REQUIRED WORK> Output every entry exactly, from the first line to the last.

GIVEN DATA>
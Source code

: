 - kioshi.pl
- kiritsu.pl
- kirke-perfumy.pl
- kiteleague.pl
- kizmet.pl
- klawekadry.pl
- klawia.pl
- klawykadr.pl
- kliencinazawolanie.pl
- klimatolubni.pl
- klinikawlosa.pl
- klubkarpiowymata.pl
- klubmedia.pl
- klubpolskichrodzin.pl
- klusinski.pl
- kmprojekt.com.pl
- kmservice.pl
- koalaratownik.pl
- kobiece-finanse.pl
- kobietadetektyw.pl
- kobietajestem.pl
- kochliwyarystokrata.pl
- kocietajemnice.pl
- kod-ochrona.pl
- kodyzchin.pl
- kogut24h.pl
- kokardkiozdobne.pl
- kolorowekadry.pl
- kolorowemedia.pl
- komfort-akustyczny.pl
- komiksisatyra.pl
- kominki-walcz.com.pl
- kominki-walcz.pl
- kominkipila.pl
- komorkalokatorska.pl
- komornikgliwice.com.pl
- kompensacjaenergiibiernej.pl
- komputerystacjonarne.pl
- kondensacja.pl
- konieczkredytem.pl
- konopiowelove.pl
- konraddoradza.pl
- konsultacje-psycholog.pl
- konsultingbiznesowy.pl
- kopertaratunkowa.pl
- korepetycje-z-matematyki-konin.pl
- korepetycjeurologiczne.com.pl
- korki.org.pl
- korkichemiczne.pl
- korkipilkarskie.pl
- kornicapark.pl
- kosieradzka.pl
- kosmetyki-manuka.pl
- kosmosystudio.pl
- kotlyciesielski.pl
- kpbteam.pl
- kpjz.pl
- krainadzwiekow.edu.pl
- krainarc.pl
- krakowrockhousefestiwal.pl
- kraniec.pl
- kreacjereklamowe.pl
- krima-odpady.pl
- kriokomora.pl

ANSWER FOR THE TASK>
Source code

: - kioshi.pl
- kiritsu.pl
- kirke-perfumy.pl
- kiteleague.pl
- kizmet.pl
- klawekadry.pl
- klawia.pl
- klawykadr.pl
- kliencinazawolanie.pl
- klimatolubni.pl
- klinikawlosa.pl
- klubkarpiowymata.pl
- klubmedia.pl
- klubpolskichrodzin.pl
- klusinski.pl
- kmprojekt.com.pl
- kmservice.pl
- koalaratownik.pl
- kobiece-finanse.pl
- kobietadetektyw.pl
- kobietajestem.pl
- kochliwyarystokrata.pl
- kocietajemnice.pl
- kod-ochrona.pl
- kodyzchin.pl
- kogut24h.pl
- kokardkiozdobne.pl
- kolorowekadry.pl
- kolorowemedia.pl
- komfort-akustyczny.pl
- komiksisatyra.pl
- kominki-walcz.com.pl
- kominki-walcz.pl
- kominkipila.pl
- komorkalokatorska.pl
- komornikgliwice.com.pl
- kompensacjaenergiibiernej.pl
- komputerystacjonarne.pl
- kondensacja.pl
- konieczkredytem.pl
- konopiowelove.pl
- konraddoradza.pl
- konsultacje-psycholog.pl
- konsultingbiznesowy.pl
- kopertaratunkowa.pl
- korepetycje-z-matematyki-konin.pl
- korepetycjeurologiczne.com.pl
- korki.org.pl
- korkichemiczne.pl
- korkipilkarskie.pl
- kornicapark.pl
- kosieradzka.pl
- kosmetyki-manuka.pl
- kosmosystudio.pl
- kotlyciesielski.pl
- kpbteam.pl
- kpjz.pl
- krainadzwiekow.edu.pl
- krainarc.pl
- krakowrockhousefestiwal.pl
- kraniec.pl
- kreacjereklamowe.pl
- krima-odpady.pl
- kriokomora.pl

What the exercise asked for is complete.